Parliament of Paraguay
- Long title An Act relating to Paraguayan citizenship ;
- Enacted by: Government of Paraguay

= Paraguayan nationality law =

Paraguayan nationality law is based on the principle of Jus soli. The nationality law is based on the Chapter 3 of the Paraguayan Constitution of 1992. The legal means to acquire nationality, formal membership in a nation, differ from the relationship of rights and obligations between a national and the nation, known as citizenship.

==Birth in Paraguay==
Any person born in Paraguay acquires Paraguayan nationality at birth.
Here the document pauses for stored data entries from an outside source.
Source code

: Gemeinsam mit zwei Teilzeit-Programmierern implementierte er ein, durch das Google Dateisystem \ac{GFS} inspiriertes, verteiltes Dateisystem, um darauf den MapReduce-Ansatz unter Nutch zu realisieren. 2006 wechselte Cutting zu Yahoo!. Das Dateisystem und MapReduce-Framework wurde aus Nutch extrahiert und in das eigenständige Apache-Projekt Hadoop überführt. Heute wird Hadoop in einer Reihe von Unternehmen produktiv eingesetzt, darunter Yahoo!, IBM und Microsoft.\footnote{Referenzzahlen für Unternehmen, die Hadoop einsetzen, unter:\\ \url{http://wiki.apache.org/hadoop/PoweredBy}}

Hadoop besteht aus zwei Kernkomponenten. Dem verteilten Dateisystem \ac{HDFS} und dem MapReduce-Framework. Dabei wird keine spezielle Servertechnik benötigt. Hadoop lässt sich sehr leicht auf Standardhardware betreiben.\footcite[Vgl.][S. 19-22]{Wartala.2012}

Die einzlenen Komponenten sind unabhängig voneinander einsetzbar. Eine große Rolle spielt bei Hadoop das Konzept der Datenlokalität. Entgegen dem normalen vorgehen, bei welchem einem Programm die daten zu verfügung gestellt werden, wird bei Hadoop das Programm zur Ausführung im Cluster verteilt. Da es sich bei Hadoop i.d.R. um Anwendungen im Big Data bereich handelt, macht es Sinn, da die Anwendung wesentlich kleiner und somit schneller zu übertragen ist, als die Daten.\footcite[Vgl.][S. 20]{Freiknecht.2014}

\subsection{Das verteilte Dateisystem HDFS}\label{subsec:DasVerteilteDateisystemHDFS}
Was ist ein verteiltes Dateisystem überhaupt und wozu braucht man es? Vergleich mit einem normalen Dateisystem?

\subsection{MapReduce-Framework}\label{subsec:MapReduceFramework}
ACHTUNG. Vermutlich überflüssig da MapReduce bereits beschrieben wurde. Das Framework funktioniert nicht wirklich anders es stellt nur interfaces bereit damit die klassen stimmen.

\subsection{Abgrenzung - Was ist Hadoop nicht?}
The only exception applies to children of persons in the service of a foreign government (like foreign diplomats).

== Naturalization ==
Foreigners may apply for Paraguayan nationality if they meet the following criteria:
- being older than 18 years old.
- temporary residence for 2 years and then permanent residence for 3 years in Paraguay.
- having a good behavior following the law.
- make a financial investment in the country or hold a steady job
Passports of naturalized Paraguayans list nationality as "naturalized Paraguayan" instead of just "Paraguayan".

== Dual Nationality ==
Dual nationality is permitted under the constitution of Paraguay on a reciprocity basis, meaning that unless Paraguay has a bilateral agreement with another nation, that other nationality is not permitted. As of 2022, the only countries that have a reciprocity agreement in regards to dual nationality with Paraguay are Spain and Italy.

==Loss of nationality==
In Paraguay, there is a distinction for loss of nationality between nationals born in Paraguay and those who have been naturalized. In the latter category, naturalizing in another country or being expatriated from the country for more than three years without permission, results in loss of nationality, as provided in Article 150 of the National Constitution of Paraguay, and proceedings thereunder must be instituted by an individual or an agency, for instance, the Migration department.